[[ Data for processing, beginning ]]

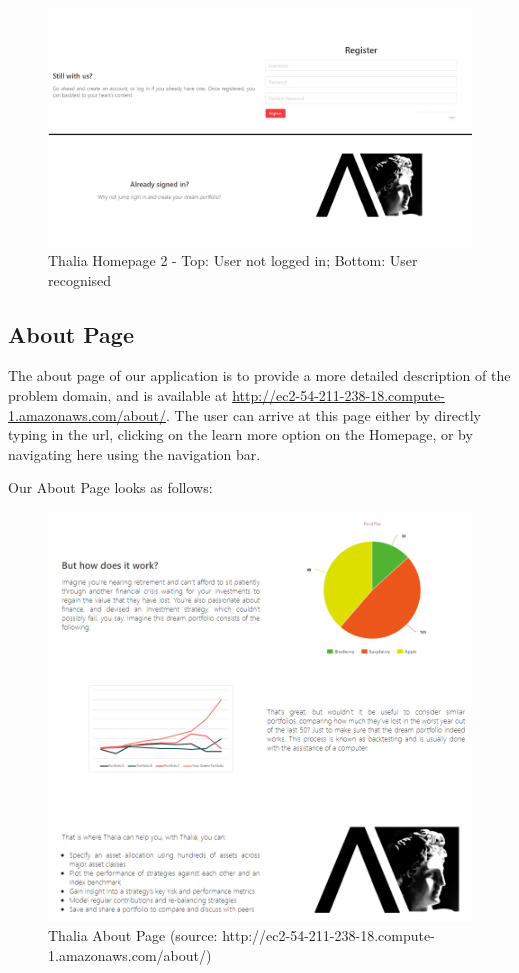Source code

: \documentclass[main.tex]{subfiles}
\begin{document}
\begin{figure}[H]
   \centering
   \includegraphics[width=\textwidth]{10Appendices/081User/081Pictures/homepage_bottom.png}
   \caption{Thalia Homepage 2 - Top: User not logged in; Bottom: User recognised}
   \label{thalia_home_bottom}
\end{figure}

\subsection{About Page}

The about page of our application is to provide a more detailed description of the problem domain, and is available at \url{http://ec2-54-211-238-18.compute-1.amazonaws.com/about/}.
The user can arrive at this page either by directly typing in the url, clicking on the learn more option on the Homepage, or by navigating here using the navigation bar.

Our About Page looks as follows:

\begin{figure}[H]
   \centering
   \includegraphics[width=\textwidth]{10Appendices/081User/081Pictures/about.png}
   \caption{Thalia About Page (source: http://ec2-54-211-238-18.compute-1.amazonaws.com/about/)}
   \label{thalia_about}
\end{figure}
\end{document}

[[ Data for processing, end ]]

• **About this exercise**: Go to the line with "The user can" and set down that line and every line after it, through the end of the material above, word for word.

• **Your response**:
The user can arrive at this page either by directly typing in the url, clicking on the learn more option on the Homepage, or by navigating here using the navigation bar.

Our About Page looks as follows:

\begin{figure}[H]
   \centering
   \includegraphics[width=\textwidth]{10Appendices/081User/081Pictures/about.png}
   \caption{Thalia About Page (source: http://ec2-54-211-238-18.compute-1.amazonaws.com/about/)}
   \label{thalia_about}
\end{figure}
\end{document}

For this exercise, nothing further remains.